Saturday, October 10, 2015

10/10/15: What, When, If the $7 trillion SWFs Gorilla Moves?


Remember this bit about Central Banks' reserves taking a dip globally? And now consider this, about Sovereign Wealth Funds shrinking their income/assets. The alarmism is premature, as the article explain, since SWFs are (1) big, (2) likely to see return to inflows of funds once oil and broader commodities prices recover, and (3) longer-term investment vehicles with broad mandates. Which implies there is not so much panic looming from SWFs downsizing their holdings (selling assets).

But the key is in the second order effects: as long as oil prices remain low, SWFs are not going to be active buyers of assets in the near term (so demand base for assets is taking a knock down, currently being obscured by the Central Banks' demand in some areas - e.g. Euro area, and/or by leveraged plays and carry trades still available on foot of Central Banks (more limited) adventurism. Which means that any 'normalisation' in monetary policies today is likely to coincide with a period of subdued demand from the SWFs for assets. And that is pesky enough of a problem to worry anyone in the markets.

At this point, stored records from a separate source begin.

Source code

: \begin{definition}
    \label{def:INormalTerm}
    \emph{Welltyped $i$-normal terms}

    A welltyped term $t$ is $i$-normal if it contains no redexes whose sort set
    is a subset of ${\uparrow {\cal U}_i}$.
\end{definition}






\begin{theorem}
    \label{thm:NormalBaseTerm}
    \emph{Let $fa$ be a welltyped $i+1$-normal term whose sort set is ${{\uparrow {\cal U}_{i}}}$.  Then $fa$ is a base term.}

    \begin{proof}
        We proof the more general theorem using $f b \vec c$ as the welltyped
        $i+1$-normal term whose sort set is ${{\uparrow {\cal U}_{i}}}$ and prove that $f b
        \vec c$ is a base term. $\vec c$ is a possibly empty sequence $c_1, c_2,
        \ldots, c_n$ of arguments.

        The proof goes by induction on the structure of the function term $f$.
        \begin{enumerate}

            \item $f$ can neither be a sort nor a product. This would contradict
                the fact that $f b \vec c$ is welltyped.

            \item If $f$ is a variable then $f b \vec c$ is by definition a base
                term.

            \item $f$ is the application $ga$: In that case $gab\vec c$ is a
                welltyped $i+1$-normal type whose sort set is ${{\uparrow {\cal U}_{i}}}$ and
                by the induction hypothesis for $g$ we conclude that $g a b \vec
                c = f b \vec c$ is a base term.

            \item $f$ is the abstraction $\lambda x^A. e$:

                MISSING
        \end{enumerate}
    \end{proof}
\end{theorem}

Beyond this concern, note two other problems arising from the current oil price slump:

  1. SWFs, having parked their buying for now, are becoming less predictable per strategy they might take when prices do recover (the longer the period of oil prices slump, the higher is uncertainty); and
  2. How the future balancing between liquidity risk and returns going to play across the SWFs strategy (again, the longer the period of low oil prices, the more likely exit from the oil price slump will entail SWFs pursuing less risk-loaded assets and opting for greater safety - a sort of precautionary savings motive for the SWFs).